The changes are made immediately.

Closing or deleting security campaigns

There is a limit of 10 active campaigns. When a campaign is complete, or if you want to pause it, you should close it. When you close a campaign, it's no longer displayed for developers in the repository Security tab but you can still display the campaign tracking view to develop best practice. In addition, you can reopen a closed campaign from the "Closed campaigns" view, which is accessible from the sidebar in the Security tab of the organization.

If you open a campaign for testing, you may prefer to delete the campaign. This deletes the campaign and all associated data entirely.

  1. On GitHub, navigate to the main page of the organization.

  2. Under your organization name, click Security.

    Screenshot of the horizontal navigation bar for an organization. A tab, labeled with a shield icon and "Security," is outlined in dark orange.
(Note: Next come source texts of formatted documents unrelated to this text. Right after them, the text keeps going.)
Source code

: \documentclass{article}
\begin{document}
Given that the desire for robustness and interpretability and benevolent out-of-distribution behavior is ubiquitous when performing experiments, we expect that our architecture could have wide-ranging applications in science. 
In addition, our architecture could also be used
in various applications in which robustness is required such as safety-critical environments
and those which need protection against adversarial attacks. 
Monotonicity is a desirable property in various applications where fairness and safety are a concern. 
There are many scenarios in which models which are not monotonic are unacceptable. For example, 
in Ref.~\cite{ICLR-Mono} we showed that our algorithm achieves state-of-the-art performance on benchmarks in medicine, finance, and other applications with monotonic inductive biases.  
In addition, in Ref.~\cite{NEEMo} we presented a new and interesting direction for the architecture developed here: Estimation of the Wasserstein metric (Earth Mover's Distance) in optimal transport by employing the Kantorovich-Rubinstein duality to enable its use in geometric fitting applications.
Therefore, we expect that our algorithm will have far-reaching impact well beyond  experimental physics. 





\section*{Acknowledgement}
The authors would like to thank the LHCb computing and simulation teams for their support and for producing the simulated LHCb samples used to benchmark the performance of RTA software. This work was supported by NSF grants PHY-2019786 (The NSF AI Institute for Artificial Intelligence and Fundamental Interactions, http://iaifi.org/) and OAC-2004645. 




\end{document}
  3. In the sidebar, under "Campaigns" click the name of the campaign to display the campaign tracking view.

  4. In the campaign title row, click and select your required option:

    • Close campaign to remove it from the active campaigns list and display it on the Closed campaigns view.
    • Delete campaign to delete the campaign permanently. In the "Delete campaign" dialog, click Delete to confirm that you want to delete the campaign.